_WHAT IS EXPECTED_
The expected output is each line in the data below that includes the string "const".

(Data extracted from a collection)
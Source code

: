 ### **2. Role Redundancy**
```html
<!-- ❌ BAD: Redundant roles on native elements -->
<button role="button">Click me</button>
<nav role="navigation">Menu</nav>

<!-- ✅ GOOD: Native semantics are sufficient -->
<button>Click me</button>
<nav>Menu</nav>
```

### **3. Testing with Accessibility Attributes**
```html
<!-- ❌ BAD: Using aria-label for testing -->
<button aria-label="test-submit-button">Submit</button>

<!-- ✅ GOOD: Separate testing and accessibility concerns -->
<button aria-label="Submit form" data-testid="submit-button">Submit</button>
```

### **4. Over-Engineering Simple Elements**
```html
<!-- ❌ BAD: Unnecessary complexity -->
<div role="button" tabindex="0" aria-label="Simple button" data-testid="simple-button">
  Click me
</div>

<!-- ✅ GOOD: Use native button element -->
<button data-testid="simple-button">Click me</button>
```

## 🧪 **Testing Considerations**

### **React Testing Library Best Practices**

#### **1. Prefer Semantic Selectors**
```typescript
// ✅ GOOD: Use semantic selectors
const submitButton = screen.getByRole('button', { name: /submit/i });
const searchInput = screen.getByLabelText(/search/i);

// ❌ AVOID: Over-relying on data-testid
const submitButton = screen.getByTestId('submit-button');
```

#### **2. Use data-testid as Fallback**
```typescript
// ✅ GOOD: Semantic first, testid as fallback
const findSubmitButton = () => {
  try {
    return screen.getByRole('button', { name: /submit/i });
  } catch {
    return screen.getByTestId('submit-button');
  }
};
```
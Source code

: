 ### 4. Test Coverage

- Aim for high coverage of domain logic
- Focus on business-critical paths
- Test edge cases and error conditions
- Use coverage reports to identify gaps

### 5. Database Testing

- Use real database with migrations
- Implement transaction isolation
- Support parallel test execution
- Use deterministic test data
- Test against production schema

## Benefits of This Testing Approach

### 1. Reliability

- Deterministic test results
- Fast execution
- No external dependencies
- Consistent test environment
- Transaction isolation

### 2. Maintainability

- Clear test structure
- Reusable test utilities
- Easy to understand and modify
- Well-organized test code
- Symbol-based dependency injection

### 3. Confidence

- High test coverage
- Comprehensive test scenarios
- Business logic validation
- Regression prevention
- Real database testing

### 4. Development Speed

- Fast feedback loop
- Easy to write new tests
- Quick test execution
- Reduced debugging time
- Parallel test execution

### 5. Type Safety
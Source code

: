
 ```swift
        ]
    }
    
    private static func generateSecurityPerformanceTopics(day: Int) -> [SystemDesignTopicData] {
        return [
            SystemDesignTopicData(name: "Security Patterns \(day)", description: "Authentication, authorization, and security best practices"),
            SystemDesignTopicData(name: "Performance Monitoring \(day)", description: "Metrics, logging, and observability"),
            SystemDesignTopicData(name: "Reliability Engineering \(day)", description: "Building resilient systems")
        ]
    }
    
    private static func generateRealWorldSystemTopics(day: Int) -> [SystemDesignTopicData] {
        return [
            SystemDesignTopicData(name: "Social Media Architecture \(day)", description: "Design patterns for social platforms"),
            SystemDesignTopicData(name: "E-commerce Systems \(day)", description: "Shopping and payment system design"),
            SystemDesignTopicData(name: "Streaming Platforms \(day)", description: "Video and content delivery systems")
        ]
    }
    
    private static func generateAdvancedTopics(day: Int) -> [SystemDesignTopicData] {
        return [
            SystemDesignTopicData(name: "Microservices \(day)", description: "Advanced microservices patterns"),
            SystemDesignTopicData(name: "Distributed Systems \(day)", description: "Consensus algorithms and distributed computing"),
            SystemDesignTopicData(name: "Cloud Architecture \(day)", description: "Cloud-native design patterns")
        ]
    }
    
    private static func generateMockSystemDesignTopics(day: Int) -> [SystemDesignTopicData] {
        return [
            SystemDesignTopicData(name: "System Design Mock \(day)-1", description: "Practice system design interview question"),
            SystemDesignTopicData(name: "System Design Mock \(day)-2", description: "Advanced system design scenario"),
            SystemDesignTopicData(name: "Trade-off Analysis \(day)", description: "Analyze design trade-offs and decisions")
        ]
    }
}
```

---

_EXERCISE OUTPUT_
const submitButton = screen.getByRole('button', { name: /submit/i });
const searchInput = screen.getByLabelText(/search/i);
const submitButton = screen.getByTestId('submit-button');
const findSubmitButton = () => {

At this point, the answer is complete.